Question

I'm currently dabbling in Java AI programming, and trying an AI challenge. In the challenge, my AI is given 2 seconds to respond to the new game state. If these two seconds are exceeded without producing a response, my AI forfeits. The game consists of a grid with goals and enemies, each enemy being an independent AI generated by the game. I have implemented a standard A* to find the nearest available goal.

I would like my A* algorithm to increase the cost of squares near an enemy that could potentially prove dangerous, thus avoiding dangerous paths. I am considering a two-dimensional array containing the estimated loss of health for each square, limited to calculating within ~2 squares of each enemy (~5x5). Each turn, for each enemy this array would have a 5x5 square set to 0 and recalculated.

Assuming I write code that only does what it must and moves on... Will a two dimensional array of between 20x20 and 100x100 elements significantly effect execution time? Is a two dimensional array of estimated threat per square a good method of calculating cost in an A* algorithm so as to avoid enemies?

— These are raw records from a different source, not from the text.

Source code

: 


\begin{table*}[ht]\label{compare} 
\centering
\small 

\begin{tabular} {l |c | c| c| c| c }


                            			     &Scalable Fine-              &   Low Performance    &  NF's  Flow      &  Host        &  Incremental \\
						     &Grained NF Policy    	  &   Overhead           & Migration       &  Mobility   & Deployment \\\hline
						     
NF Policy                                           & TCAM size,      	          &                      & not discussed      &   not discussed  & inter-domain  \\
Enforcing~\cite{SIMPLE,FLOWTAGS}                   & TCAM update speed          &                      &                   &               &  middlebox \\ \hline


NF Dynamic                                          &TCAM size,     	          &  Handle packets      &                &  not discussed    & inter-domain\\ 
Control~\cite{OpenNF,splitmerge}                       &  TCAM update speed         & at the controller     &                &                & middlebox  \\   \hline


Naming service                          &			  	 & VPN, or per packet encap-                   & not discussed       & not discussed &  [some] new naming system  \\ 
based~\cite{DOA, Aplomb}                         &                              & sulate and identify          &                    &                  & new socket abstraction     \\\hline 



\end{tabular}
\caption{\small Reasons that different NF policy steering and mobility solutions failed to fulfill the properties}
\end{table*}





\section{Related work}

UPDATE: I got it working absolutely perfectly. The cost function I used:

For each enemy
    Calculate manhattan distance
    If 0 or 1, cost += absolute(enemy health - health) / 5
    Else if 2, cost += absolute(enemy heath - health) / 10
    Else cost += 0

Using it, I saw some really impressive pathfinding and moves; the bot would often take calculated risks where there were no other moves to get to a goal, but basically avoided enemies otherwise. I was thoroughly impressed with how insignificant the performance cost was of adding the heuristic. It's not a perfect solution for the game, but it showed me how robust A* can be.

A* is generally used for pathfinding, but I'm going to modify it for the purpose of a game state lookahead. I'm pretty sure that turns it into a minimax algorithm.

Was it helpful?

Solution

If you are only calculating the content of your array once and the calculation for each cell is something simple like checking a few adjacent cells for enemies then a 100x100 array is no work at all relative to your time constraints.

Given the information in your post it sounds like a good idea to me.